Dealing with a Jealous Pet (Especially How to Deal with Dog Jealousy)
I have told people in the past that my old dog, Rusty, was the most jealous dog that I’d ever seen. Some people would respond with the statement that animals don’t know how to be jealous but you could tell from Rusty’s actions that he was certainly a jealous dog. If I ever gave any attention at all to my other dog (a dog that Rusty had grown up with his entire life) Rusty would immediately come over and get in between me and the other dog and demand attention.
Perhaps you don’t want to call it jealousy because that’s an emotion that you don’t think that dogs can feel. But can you really deny the behavior? You may have seen it when introducing a new pet into your home or you may have seen it when bringing a new baby home from the hospital. Perhaps you would prefer to say that your pet is acting territorial. Call it what you will – it happens and it’s something that you may need to deal with sooner or later if you’re going to have pets in your home.
Signs That Your Pet Is Jealous
The first thing that you need to do is to be aware of the signs that occur when a pet experiences jealousy (or feels territorial, as the case may be). Here are some of the signs that your cat or dog may be jealous:
· Hissing or barking at the object of jealousy. For example, a cat may hiss at a new baby that has been brought into the family. A dog may bark at the new cat that’s hanging around the house.
· Hissing or barking at you, particularly when you are giving your attention to the object of jealousy. Your dog that never barks may suddenly start barking at you every time that you pick up that baby.
· Always being underfoot. Your pet may try to stake out his or her claim on your attention by being around you more than usual. Cats that normally aren’t lap cats may start crawling on to you. Dogs may never want to be in a room that’s not the room that you are in.
· Disappearing. In contrast, your pet may act sulky and stop spending time near you at all. Cats are more prone to doing this than dogs are but either type of pet may exhibit this type of behavior.

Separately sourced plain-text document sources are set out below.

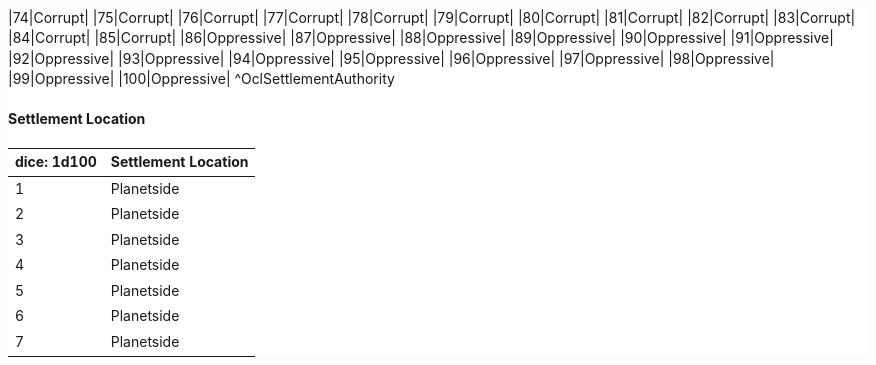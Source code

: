 |74|Corrupt|
|75|Corrupt|
|76|Corrupt|
|77|Corrupt|
|78|Corrupt|
|79|Corrupt|
|80|Corrupt|
|81|Corrupt|
|82|Corrupt|
|83|Corrupt|
|84|Corrupt|
|85|Corrupt|
|86|Oppressive|
|87|Oppressive|
|88|Oppressive|
|89|Oppressive|
|90|Oppressive|
|91|Oppressive|
|92|Oppressive|
|93|Oppressive|
|94|Oppressive|
|95|Oppressive|
|96|Oppressive|
|97|Oppressive|
|98|Oppressive|
|99|Oppressive|
|100|Oppressive|
^OclSettlementAuthority

#### Settlement Location

|dice: 1d100|Settlement Location|
|---|---|
|1|Planetside|
|2|Planetside|
|3|Planetside|
|4|Planetside|
|5|Planetside|
|6|Planetside|
|7|Planetside|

· Excessive self-care. Your dog or cat may start licking itself far more than usual as a means of making up for the lack of attention it feels that it is getting.
· Undereating or overeating. Animals may change their eating habits in response to the change in the household that is causing the jealousy. Animals that have ready access to food may overeat (more common with dogs). Alternatively, animals may stop eating as much as normal (more common with cats).
· Acting out. If your pet starts suddenly tearing things up, chewing on things or acting unusually wild in the house, you may ask yourself if the pet has a reason to be jealous.
· Using the bathroom in the house. If your pet is housetrained but stops acting like it then you may want to consider whether or not your pet is jealous.
Basically, if your pet’s behavior changes in any way and it seems to be in direct correlation with a change in the household then your pet may be feeling territorial and therefore acting jealous.
What to Do about a Jealous Pet
After recognizing the symptoms of jealousy in your pet, you can make some changes that will reduce the problems in your household. You may be thinking that this is just a pet and he needs to learn to deal with the new cat or new baby or whatever it is that’s the object of his jealousy. But if you consider the signs of jealousy listed above, you’ll see that it’s probably in your best interest to restore your home to balance by addressing the territorial needs of your pet.
Here are some things that you can do about a jealous pet:
· Give your pet the attention that he or she needs. Your pet may just need a little bit of extra loving during this time and you should be the kind of responsible pet owner that provides that extra care.
· Consider what things are causing problems and reduce them. If the baby keeps playing with the cat’s toys and that’s when the cat gets upset, perhaps you should put the toys in a place where the cat can get them but the baby can’t. If the dog is angry every time that the cat gets on the part of the bed where the dog usually hangs out, stop letting the cat sit there. These little changes could make your pet happy enough to stop feeling territorial.
· Do not stand for bad behavior. This doesn’t mean that you should let your pet rule the house with these new bad behaviors. Implement whatever disciplinary methods you normally use whenever your pet starts hissing, growling, tearing things up or otherwise acting out.
· Take responsibility for supervising your pet during any changes. Make sure that you’re around a lot when bringing a new pet (and particularly a new baby) into the home. You may want to get angry at the pet for acting out of jealousy but the truth is that it’s your responsibility to make sure that your home stays sane and stable.
· Wait it out. Your pet is eventually going to get adjusted to the new situation so try to be patient.
You may not want to call it jealousy but you can probably admit that changes in the home can create problems for your pet. Consider the signs that your pet is having an issue and consider the best ways of addressing that issue so that you can continue to have a safe and happy home.